Richard opened his door to my knock. ‘See my new going-home sweater Mummy’s made me? Blue with yellow lions and Frank’s got one too and Frank says it’s jolly super!’
I picked him up. ‘Aren’t you smart! And haven’t you got a clever Mummy to knit lions into sweaters. Hey, what’s this tum? You’re getting fat as Frank. If I press you, will you growl?’
He giggled wildly and wriggled free to show me Frank’s sweater. Mr Blake gave me his chair. ‘We couldn’t leave without seeing you, Staff. Now, you remember what the wife’s said ‒ Blackheath’s just round the corner and anytime you’re free, you’ll be more than welcome.’
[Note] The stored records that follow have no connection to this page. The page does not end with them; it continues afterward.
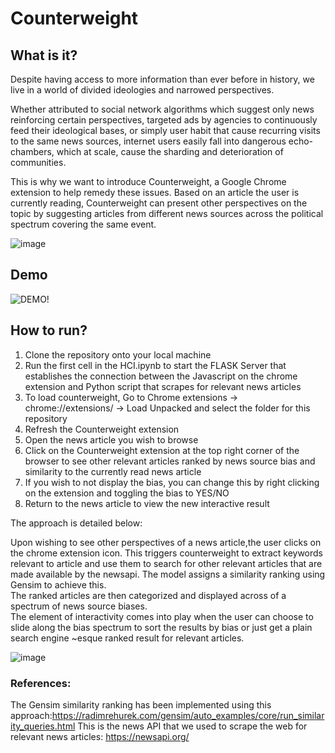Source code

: # Counterweight
## What is it?
Despite having access to more information than ever before in history, we live in a world of divided ideologies and narrowed perspectives. <br />

Whether attributed to social network algorithms which suggest only news reinforcing certain perspectives, targeted ads by agencies to continuously feed their ideological bases, or simply user habit that cause recurring visits to the same news sources, internet users easily fall into dangerous echo-chambers, which at scale, cause the sharding and deterioration of communities. <br />

This is why we want to introduce Counterweight, a Google Chrome extension to help remedy these issues. 
Based on an article the user is currently reading, Counterweight can present other perspectives on the topic by suggesting articles from different news sources across the political spectrum covering the same event. <br />

![image](https://user-images.githubusercontent.com/25347517/70572654-0fd4dd00-1b55-11ea-87cc-4736be87fc02.png)
## Demo

![DEMO!](https://media.giphy.com/media/KFhQn4LjcRnlICXM73/giphy.gif)

## How to run?
1. Clone the repository onto your local machine
2. Run the first cell in the HCI.ipynb to start the FLASK Server that establishes the connection between the Javascript on the chrome extension and Python script that scrapes for relevant news articles
3. To load counterweight, Go to Chrome extensions -> chrome://extensions/ -> Load Unpacked and select the folder for this repository 
4. Refresh the Counterweight extension 
5. Open the news article you wish to browse
6. Click on the Counterweight extension at the top right corner of the browser to see other relevant articles ranked by news source bias and similarity to the currently read news article
7. If you wish to not display the bias, you can change this by right clicking on the extension and toggling the bias to YES/NO
8. Return to the news article to view the new interactive result 

The approach is detailed below: 

Upon wishing to see other perspectives of a news article,the user clicks on the chrome extension icon. This triggers counterweight to extract keywords relevant to article and use them to search for other relevant articles that are made available by the newsapi. The model assigns a similarity ranking using Gensim to achieve this.   
The ranked articles are then categorized and displayed across of a spectrum of news source biases.  
The element of interactivity comes into play when the user can choose to slide along the bias spectrum to sort the results by bias or just get a plain search engine ~esque ranked result for relevant articles.

![image](https://user-images.githubusercontent.com/25347517/70573378-b1a8f980-1b56-11ea-96cd-1506b78be810.png)

### References:
The Gensim similarity ranking has been implemented using this approach:https://radimrehurek.com/gensim/auto_examples/core/run_similarity_queries.html 
This is the news API that we used to scrape the web for relevant news articles: https://newsapi.org/
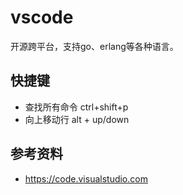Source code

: # vscode

开源跨平台，支持go、erlang等各种语言。

## 快捷键
* 查找所有命令 ctrl+shift+p
* 向上移动行 alt + up/down

## 参考资料
* https://code.visualstudio.com
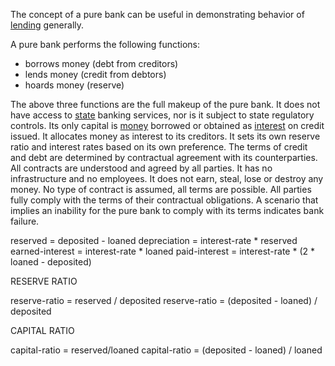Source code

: The concept of a pure bank can be useful in demonstrating behavior of [lending](Glossary#loan) generally.

A pure bank performs the following functions:

* borrows money (debt from creditors)
* lends money (credit from debtors)
* hoards money (reserve)

The above three functions are the full makeup of the pure bank. It does not have access to [state](Glossary#state) banking services, nor is it subject to state regulatory controls. Its only capital is [money](Money-Taxonomy) borrowed or obtained as [interest](Glossary#interest) on credit issued. It allocates money as interest to its creditors. It sets its own reserve ratio and interest rates based on its own preference. The terms of credit and debt are determined by contractual agreement with its counterparties. All contracts are understood and agreed by all parties. It has no infrastructure and no employees. It does not earn, steal, lose or destroy any money. No type of contract is assumed, all terms are possible. All parties fully comply with the terms of their contractual obligations. A scenario that implies an inability for the pure bank to comply with its terms indicates bank failure.

reserved = deposited - loaned
depreciation = interest-rate * reserved
earned-interest = interest-rate * loaned
paid-interest = interest-rate * (2 * loaned - deposited) 

RESERVE RATIO

reserve-ratio = reserved / deposited
reserve-ratio = (deposited - loaned) / deposited

CAPITAL RATIO

capital-ratio = reserved/loaned
capital-ratio = (deposited - loaned) / loaned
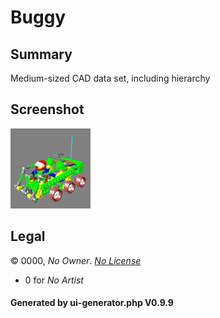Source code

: # Buggy

## Summary

Medium-sized CAD data set, including hierarchy

## Screenshot

![screenshot](screenshot/screenshot.png)

## Legal

&copy; 0000, _No Owner_. [_No License_]()

 - 0 for _No Artist_

#### Generated by ui-generator.php V0.9.9
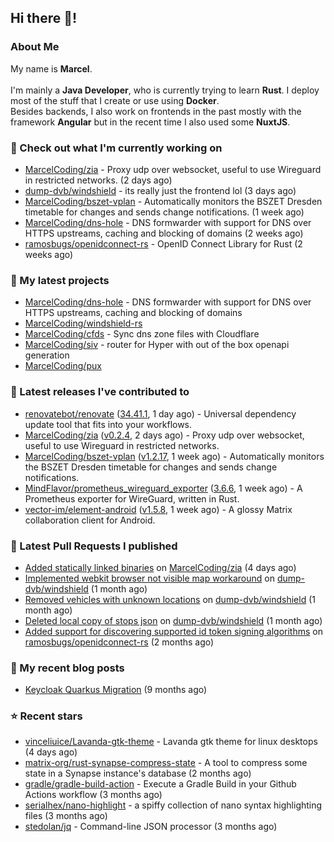 ## Hi there 👋!




### About Me

My name is **Marcel**.
<br><br>
I'm mainly a **Java Developer**, who is currently trying to learn **Rust**. I deploy most of the stuff that I create or use using **Docker**.
<br>
Besides backends, I also work on frontends in the past mostly with the framework **Angular** but in the recent time I also used some **NuxtJS**. 



### 👷 Check out what I'm currently working on

- [MarcelCoding/zia](https://github.com/MarcelCoding/zia) - Proxy udp over websocket, useful to use Wireguard in restricted networks. (2 days ago)
- [dump-dvb/windshield](https://github.com/dump-dvb/windshield) - its really just the frontend lol (3 days ago)
- [MarcelCoding/bszet-vplan](https://github.com/MarcelCoding/bszet-vplan) - Automatically monitors the BSZET Dresden timetable for changes and sends change notifications.  (1 week ago)
- [MarcelCoding/dns-hole](https://github.com/MarcelCoding/dns-hole) - DNS formwarder with support for DNS over HTTPS upstreams, caching and blocking of domains (2 weeks ago)
- [ramosbugs/openidconnect-rs](https://github.com/ramosbugs/openidconnect-rs) - OpenID Connect Library for Rust (2 weeks ago)

### 🌱 My latest projects

- [MarcelCoding/dns-hole](https://github.com/MarcelCoding/dns-hole) - DNS formwarder with support for DNS over HTTPS upstreams, caching and blocking of domains
- [MarcelCoding/windshield-rs](https://github.com/MarcelCoding/windshield-rs)
- [MarcelCoding/cfds](https://github.com/MarcelCoding/cfds) - Sync dns zone files with Cloudflare
- [MarcelCoding/siv](https://github.com/MarcelCoding/siv) - router for Hyper with out of the box openapi generation
- [MarcelCoding/pux](https://github.com/MarcelCoding/pux)

### 🔭 Latest releases I've contributed to

- [renovatebot/renovate](https://github.com/renovatebot/renovate) ([34.41.1](https://github.com/renovatebot/renovate/releases/tag/34.41.1), 1 day ago) - Universal dependency update tool that fits into your workflows.
- [MarcelCoding/zia](https://github.com/MarcelCoding/zia) ([v0.2.4](https://github.com/MarcelCoding/zia/releases/tag/v0.2.4), 2 days ago) - Proxy udp over websocket, useful to use Wireguard in restricted networks.
- [MarcelCoding/bszet-vplan](https://github.com/MarcelCoding/bszet-vplan) ([v1.2.17](https://github.com/MarcelCoding/bszet-vplan/releases/tag/v1.2.17), 1 week ago) - Automatically monitors the BSZET Dresden timetable for changes and sends change notifications. 
- [MindFlavor/prometheus_wireguard_exporter](https://github.com/MindFlavor/prometheus_wireguard_exporter) ([3.6.6](https://github.com/MindFlavor/prometheus_wireguard_exporter/releases/tag/3.6.6), 1 week ago) - A Prometheus exporter for WireGuard, written in Rust.
- [vector-im/element-android](https://github.com/vector-im/element-android) ([v1.5.8](https://github.com/vector-im/element-android/releases/tag/v1.5.8), 1 week ago) - A glossy Matrix collaboration client for Android.

### 🔨 Latest Pull Requests I published

- [Added statically linked binaries](https://github.com/MarcelCoding/zia/pull/51) on [MarcelCoding/zia](https://github.com/MarcelCoding/zia) (4 days ago)
- [Implemented webkit browser not visible map workaround](https://github.com/dump-dvb/windshield/pull/9) on [dump-dvb/windshield](https://github.com/dump-dvb/windshield) (1 month ago)
- [Removed vehicles with unknown locations](https://github.com/dump-dvb/windshield/pull/8) on [dump-dvb/windshield](https://github.com/dump-dvb/windshield) (1 month ago)
- [Deleted local copy of stops json](https://github.com/dump-dvb/windshield/pull/6) on [dump-dvb/windshield](https://github.com/dump-dvb/windshield) (1 month ago)
- [Added support for discovering supported id token signing algorithms](https://github.com/ramosbugs/openidconnect-rs/pull/87) on [ramosbugs/openidconnect-rs](https://github.com/ramosbugs/openidconnect-rs) (2 months ago)

### 📜 My recent blog posts

- [Keycloak Quarkus Migration](https://m4rc3l.de/blog/keycloak-quarkus-migration) (9 months ago)

### ⭐ Recent stars

- [vinceliuice/Lavanda-gtk-theme](https://github.com/vinceliuice/Lavanda-gtk-theme) - Lavanda gtk theme for linux desktops (4 days ago)
- [matrix-org/rust-synapse-compress-state](https://github.com/matrix-org/rust-synapse-compress-state) - A tool to compress some state in a Synapse instance&#39;s database (2 months ago)
- [gradle/gradle-build-action](https://github.com/gradle/gradle-build-action) - Execute a Gradle Build in your Github Actions workflow (3 months ago)
- [serialhex/nano-highlight](https://github.com/serialhex/nano-highlight) - a spiffy collection of nano syntax highlighting files (3 months ago)
- [stedolan/jq](https://github.com/stedolan/jq) - Command-line JSON processor (3 months ago)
‘May I come in?’ Dr Lincoln Browne’s spruce white head came round the door. ‘Don’t disturb yourselves, please.’ He sat on the edge of the bed and drew Richard closer to admire the yellow lions. ‘So you’re off tomorrow, lad? And what’re you going to do when you get home?’
Richard’s face lit up. ‘I’m going to go to school ‒ just like the other boys. And I’m going to have proper uniform just like the others and Daddy’s got me a new football at home and I’m going to play football ‒ just like the other boys.’
‘Just like the other boys. That’s right.’ Dr Lincoln Browne looked at the parents. ‘Earlier you’ve been kind enough to say you had no words with which to express your gratitude to St Martha’s. I assure you, no words could improve on your son’s.’ He patted Richard’s head, tweaked Frank’s ear. ‘You’ve been good patients and I shall enjoy meeting you both again when Mummy brings you to see me in a little while, just to let me have another listen with my listening-thing. Don’t break too many windows with that football.’ He stood up. ‘Well, I must be off.’